- **Material supplied**
++++++
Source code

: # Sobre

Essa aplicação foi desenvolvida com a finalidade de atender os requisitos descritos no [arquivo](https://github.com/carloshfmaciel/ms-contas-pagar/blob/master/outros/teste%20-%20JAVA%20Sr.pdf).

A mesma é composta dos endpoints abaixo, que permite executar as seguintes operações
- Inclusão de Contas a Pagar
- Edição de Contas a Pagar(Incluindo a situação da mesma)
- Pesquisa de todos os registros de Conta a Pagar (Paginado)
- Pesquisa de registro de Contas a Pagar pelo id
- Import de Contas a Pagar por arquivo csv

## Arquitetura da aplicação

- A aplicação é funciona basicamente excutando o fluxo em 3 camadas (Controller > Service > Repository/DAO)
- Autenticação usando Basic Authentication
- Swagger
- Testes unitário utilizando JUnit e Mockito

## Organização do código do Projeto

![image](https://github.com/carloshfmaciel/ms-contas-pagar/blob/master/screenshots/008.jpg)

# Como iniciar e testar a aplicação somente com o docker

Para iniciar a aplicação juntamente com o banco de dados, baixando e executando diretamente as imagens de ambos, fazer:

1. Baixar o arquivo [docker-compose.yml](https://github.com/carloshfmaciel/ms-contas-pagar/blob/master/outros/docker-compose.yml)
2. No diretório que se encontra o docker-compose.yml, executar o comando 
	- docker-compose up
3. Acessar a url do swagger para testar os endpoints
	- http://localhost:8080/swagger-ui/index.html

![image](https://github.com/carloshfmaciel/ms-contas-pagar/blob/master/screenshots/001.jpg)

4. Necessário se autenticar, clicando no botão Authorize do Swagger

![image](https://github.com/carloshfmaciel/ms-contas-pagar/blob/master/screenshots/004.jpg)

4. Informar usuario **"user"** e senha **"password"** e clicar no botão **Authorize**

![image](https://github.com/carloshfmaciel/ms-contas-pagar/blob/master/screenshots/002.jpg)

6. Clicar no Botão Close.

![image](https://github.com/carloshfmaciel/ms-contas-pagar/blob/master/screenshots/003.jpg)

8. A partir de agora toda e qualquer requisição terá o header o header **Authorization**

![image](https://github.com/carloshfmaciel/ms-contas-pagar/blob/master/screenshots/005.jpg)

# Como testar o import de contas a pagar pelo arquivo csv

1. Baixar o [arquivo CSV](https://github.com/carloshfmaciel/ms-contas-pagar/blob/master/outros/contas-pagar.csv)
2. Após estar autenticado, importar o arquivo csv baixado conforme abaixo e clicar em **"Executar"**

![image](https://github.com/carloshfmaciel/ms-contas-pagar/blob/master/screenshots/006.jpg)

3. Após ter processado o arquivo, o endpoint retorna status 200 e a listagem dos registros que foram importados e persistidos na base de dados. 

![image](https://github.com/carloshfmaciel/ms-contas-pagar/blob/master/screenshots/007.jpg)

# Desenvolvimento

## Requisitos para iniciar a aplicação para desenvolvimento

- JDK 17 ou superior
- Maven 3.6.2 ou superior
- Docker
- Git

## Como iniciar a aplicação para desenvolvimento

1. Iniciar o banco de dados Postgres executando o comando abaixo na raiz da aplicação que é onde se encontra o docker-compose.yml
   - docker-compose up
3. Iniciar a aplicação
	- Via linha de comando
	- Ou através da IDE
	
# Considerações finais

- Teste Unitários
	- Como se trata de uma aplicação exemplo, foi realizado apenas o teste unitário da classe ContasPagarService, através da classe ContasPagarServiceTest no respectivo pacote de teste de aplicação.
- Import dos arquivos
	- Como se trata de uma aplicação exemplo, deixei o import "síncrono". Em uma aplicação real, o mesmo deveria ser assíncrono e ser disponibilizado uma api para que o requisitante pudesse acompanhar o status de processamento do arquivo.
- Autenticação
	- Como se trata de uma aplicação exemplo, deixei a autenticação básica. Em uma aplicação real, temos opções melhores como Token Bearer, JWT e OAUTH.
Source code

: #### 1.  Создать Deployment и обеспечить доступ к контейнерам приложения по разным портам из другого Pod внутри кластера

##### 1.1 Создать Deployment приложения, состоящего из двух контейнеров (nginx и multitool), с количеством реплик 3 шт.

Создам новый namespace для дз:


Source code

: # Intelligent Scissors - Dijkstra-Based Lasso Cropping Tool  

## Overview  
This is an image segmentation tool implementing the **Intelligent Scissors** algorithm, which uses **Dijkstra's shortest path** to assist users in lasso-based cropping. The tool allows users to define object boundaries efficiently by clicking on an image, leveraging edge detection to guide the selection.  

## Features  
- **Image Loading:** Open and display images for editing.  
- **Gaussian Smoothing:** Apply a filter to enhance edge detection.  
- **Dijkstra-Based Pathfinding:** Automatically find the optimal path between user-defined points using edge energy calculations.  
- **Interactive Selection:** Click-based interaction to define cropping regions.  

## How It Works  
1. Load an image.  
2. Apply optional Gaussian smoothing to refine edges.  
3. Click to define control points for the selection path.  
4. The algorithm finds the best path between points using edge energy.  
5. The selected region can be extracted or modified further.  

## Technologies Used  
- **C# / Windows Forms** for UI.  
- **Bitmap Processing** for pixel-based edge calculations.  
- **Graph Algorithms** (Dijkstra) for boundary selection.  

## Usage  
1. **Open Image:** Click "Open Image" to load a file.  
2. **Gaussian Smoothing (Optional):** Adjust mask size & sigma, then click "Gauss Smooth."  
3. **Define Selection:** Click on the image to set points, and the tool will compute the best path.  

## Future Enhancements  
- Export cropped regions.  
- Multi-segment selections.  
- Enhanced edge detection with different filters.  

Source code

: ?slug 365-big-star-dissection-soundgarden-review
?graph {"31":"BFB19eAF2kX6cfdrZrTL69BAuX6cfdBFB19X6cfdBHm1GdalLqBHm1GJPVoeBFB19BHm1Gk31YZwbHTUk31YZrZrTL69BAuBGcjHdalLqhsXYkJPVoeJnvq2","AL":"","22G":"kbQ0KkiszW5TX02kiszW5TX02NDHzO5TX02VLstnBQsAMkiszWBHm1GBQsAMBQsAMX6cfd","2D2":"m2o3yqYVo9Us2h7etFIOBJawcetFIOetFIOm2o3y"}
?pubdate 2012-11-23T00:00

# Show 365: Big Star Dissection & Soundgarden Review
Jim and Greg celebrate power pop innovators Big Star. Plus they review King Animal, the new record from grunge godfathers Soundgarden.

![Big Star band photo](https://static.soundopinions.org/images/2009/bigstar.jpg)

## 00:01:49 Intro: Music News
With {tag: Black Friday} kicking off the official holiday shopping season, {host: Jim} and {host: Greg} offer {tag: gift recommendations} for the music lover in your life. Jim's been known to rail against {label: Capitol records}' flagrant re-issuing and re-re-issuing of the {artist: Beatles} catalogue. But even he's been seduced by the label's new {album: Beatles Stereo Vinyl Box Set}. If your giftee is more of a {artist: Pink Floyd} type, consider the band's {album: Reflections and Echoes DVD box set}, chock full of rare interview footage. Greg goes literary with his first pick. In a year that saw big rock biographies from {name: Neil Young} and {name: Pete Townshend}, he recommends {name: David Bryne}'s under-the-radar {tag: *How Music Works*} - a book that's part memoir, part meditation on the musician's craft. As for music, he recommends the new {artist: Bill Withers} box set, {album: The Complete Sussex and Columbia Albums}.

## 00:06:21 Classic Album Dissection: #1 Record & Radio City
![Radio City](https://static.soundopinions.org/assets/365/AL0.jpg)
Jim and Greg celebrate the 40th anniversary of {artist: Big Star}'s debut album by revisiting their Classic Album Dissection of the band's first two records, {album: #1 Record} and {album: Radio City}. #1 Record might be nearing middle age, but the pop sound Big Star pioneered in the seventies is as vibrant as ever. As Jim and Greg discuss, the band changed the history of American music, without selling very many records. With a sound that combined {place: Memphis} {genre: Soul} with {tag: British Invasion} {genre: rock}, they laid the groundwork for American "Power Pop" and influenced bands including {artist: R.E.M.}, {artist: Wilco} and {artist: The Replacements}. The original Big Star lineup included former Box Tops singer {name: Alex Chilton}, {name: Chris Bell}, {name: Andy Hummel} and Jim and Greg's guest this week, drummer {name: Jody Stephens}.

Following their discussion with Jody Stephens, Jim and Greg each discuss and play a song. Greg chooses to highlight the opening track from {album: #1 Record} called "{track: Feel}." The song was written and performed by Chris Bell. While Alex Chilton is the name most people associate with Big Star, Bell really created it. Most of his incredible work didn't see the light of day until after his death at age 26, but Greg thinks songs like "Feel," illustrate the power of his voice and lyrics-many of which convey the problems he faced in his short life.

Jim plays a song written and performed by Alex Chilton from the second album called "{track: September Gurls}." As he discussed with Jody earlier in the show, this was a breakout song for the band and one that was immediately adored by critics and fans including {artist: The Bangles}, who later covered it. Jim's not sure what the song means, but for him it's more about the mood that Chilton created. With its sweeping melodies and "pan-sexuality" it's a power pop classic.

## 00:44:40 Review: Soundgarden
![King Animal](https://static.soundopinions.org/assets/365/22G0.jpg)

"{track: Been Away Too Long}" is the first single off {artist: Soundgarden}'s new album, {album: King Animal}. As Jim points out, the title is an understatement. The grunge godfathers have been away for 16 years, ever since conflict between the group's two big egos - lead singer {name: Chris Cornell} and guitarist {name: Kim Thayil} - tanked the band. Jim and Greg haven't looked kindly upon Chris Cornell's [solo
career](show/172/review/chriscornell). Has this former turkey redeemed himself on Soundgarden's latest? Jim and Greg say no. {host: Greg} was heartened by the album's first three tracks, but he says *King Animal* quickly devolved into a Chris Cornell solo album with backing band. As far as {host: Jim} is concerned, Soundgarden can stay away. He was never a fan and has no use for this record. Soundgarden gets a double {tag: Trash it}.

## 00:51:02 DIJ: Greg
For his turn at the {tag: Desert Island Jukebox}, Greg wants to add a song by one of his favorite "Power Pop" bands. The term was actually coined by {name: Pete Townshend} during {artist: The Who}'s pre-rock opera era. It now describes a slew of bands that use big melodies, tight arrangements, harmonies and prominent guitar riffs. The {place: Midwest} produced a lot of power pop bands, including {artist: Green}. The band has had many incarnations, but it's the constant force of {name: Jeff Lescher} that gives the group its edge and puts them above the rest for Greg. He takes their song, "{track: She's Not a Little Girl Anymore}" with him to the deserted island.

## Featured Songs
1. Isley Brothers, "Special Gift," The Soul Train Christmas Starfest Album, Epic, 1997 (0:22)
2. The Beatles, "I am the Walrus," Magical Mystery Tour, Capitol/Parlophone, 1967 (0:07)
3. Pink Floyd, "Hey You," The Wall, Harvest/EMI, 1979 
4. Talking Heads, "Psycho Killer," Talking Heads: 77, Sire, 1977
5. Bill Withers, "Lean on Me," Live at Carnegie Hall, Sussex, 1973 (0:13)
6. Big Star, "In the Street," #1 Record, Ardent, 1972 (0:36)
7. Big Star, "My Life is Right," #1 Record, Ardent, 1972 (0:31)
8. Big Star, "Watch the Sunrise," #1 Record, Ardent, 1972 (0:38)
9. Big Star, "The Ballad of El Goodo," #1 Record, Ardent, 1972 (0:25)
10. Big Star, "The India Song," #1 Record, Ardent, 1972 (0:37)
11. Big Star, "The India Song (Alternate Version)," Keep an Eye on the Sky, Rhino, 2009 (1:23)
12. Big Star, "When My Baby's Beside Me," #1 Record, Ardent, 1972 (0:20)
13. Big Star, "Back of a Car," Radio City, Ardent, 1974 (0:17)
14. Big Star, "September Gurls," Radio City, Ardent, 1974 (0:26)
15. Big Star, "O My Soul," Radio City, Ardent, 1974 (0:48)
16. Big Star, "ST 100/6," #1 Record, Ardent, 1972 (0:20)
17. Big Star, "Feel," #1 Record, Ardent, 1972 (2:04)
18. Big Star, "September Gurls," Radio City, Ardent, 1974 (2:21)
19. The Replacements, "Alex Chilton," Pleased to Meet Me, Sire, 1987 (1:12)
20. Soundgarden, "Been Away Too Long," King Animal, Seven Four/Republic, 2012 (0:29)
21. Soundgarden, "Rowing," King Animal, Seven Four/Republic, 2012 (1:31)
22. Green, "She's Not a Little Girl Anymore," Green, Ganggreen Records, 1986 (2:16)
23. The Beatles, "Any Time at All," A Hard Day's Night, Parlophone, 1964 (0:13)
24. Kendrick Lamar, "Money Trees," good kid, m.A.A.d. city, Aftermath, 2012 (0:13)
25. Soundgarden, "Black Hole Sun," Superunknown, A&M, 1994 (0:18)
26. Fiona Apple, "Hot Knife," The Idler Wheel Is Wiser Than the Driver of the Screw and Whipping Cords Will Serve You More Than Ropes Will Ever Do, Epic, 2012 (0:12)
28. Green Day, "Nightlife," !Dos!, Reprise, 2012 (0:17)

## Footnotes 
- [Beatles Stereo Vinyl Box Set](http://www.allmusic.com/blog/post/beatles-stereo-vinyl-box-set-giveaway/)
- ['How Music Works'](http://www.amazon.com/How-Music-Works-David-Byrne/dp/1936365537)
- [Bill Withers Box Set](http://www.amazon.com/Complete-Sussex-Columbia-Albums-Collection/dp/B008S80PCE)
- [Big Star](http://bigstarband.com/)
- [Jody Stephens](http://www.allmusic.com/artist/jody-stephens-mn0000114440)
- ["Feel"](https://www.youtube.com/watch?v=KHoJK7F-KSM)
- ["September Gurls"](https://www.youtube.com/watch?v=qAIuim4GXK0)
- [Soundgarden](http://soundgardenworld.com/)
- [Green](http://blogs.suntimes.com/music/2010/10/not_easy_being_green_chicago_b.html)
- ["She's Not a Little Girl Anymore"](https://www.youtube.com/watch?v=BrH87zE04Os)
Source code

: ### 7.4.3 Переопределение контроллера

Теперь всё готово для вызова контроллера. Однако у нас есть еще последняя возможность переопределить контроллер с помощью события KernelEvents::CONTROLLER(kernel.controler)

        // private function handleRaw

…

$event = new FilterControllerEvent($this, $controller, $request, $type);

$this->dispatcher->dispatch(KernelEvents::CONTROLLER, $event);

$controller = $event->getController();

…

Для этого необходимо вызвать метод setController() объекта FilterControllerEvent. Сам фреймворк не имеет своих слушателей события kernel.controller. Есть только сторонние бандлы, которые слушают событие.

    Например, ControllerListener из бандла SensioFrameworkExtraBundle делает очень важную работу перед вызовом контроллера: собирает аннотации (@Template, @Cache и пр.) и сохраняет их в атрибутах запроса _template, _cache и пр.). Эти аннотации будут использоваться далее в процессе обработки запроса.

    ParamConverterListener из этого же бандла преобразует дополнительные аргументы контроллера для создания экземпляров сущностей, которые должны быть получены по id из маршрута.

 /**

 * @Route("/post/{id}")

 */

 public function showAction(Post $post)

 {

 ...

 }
++++++
- **What to work on**
One number and nothing else is the answer: how many lines of the material include "Deployment".

- **Exercise output**
2